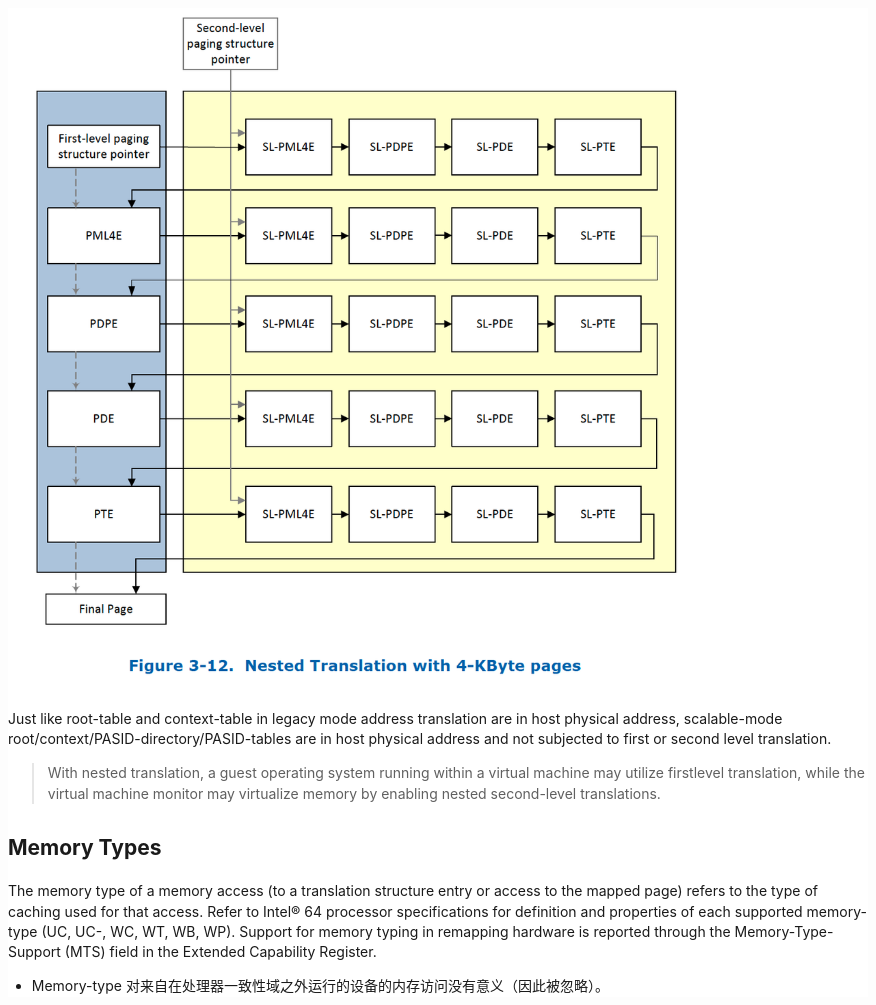 <img src="/images/posts/20210929-DMARemapping/Nested.png" width="700px" />

Just like root-table and context-table in legacy mode address translation are in host physical address, scalable-mode root/context/PASID-directory/PASID-tables are in host physical address and not subjected to first or second level translation.
> With nested translation, a guest operating system running within a virtual machine may utilize firstlevel translation, while the virtual machine monitor may virtualize memory by enabling nested second-level translations.

## Memory Types
The memory type of a memory access (to a translation structure entry or access to the mapped page) refers to the type of caching used for that access. Refer to Intel® 64 processor specifications for definition and properties of each supported memory-type (UC, UC-, WC, WT, WB, WP). Support for memory typing in remapping hardware is reported through the Memory-Type-Support (MTS) field in the Extended Capability Register.
- Memory-type 对来自在处理器一致性域之外运行的设备的内存访问没有意义（因此被忽略）。
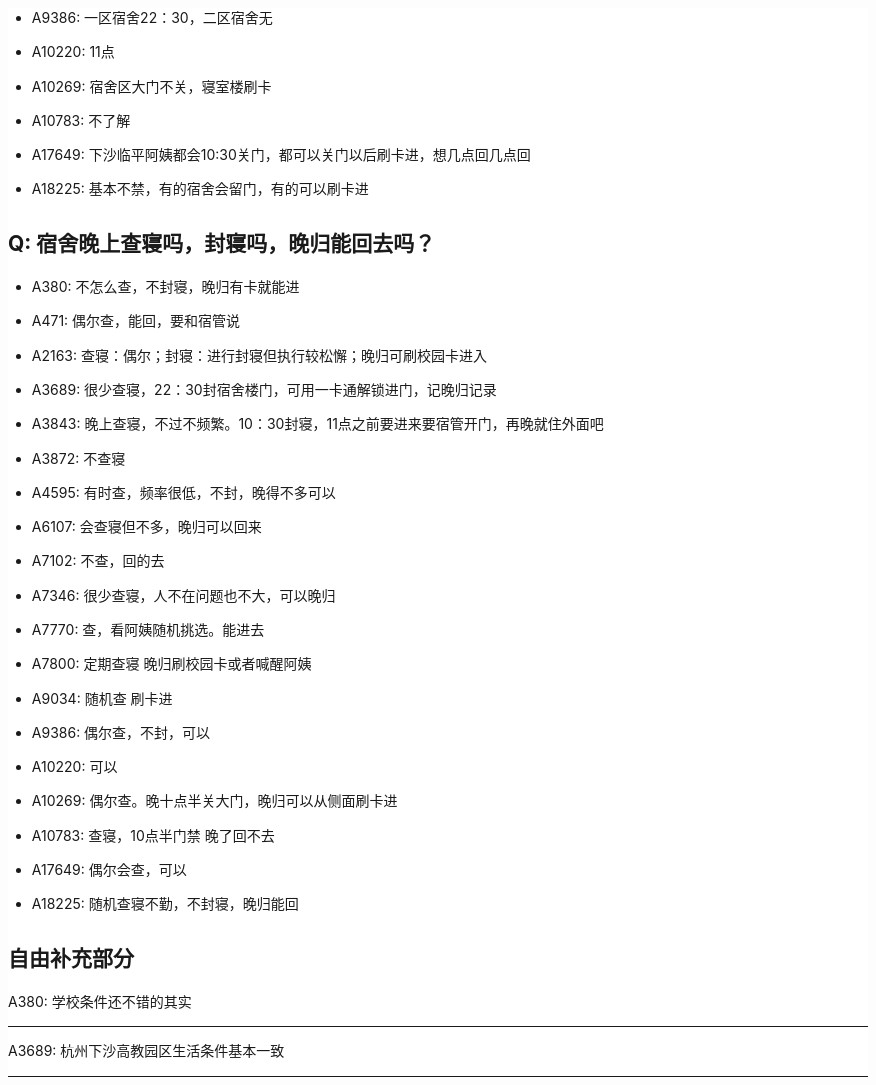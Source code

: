 - A9386: 一区宿舍22：30，二区宿舍无

- A10220: 11点

- A10269: 宿舍区大门不关，寝室楼刷卡

- A10783: 不了解

- A17649: 下沙临平阿姨都会10:30关门，都可以关门以后刷卡进，想几点回几点回

- A18225: 基本不禁，有的宿舍会留门，有的可以刷卡进

## Q: 宿舍晚上查寝吗，封寝吗，晚归能回去吗？

- A380: 不怎么查，不封寝，晚归有卡就能进

- A471: 偶尔查，能回，要和宿管说

- A2163: 查寝：偶尔；封寝：进行封寝但执行较松懈；晚归可刷校园卡进入

- A3689: 很少查寝，22：30封宿舍楼门，可用一卡通解锁进门，记晚归记录

- A3843: 晚上查寝，不过不频繁。10：30封寝，11点之前要进来要宿管开门，再晚就住外面吧

- A3872: 不查寝

- A4595: 有时查，频率很低，不封，晚得不多可以

- A6107: 会查寝但不多，晚归可以回来

- A7102: 不查，回的去

- A7346: 很少查寝，人不在问题也不大，可以晚归

- A7770: 查，看阿姨随机挑选。能进去

- A7800: 定期查寝 晚归刷校园卡或者喊醒阿姨

- A9034: 随机查 刷卡进

- A9386: 偶尔查，不封，可以

- A10220: 可以

- A10269: 偶尔查。晚十点半关大门，晚归可以从侧面刷卡进

- A10783: 查寝，10点半门禁 晚了回不去

- A17649: 偶尔会查，可以

- A18225: 随机查寝不勤，不封寝，晚归能回

## 自由补充部分

A380: 学校条件还不错的其实

***

A3689: 杭州下沙高教园区生活条件基本一致

***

* **What to work on**: Return each line from the data where the string "level" can be found.

* **Response**:
Just like root-table and context-table in legacy mode address translation are in host physical address, scalable-mode root/context/PASID-directory/PASID-tables are in host physical address and not subjected to first or second level translation.
> With nested translation, a guest operating system running within a virtual machine may utilize firstlevel translation, while the virtual machine monitor may virtualize memory by enabling nested second-level translations.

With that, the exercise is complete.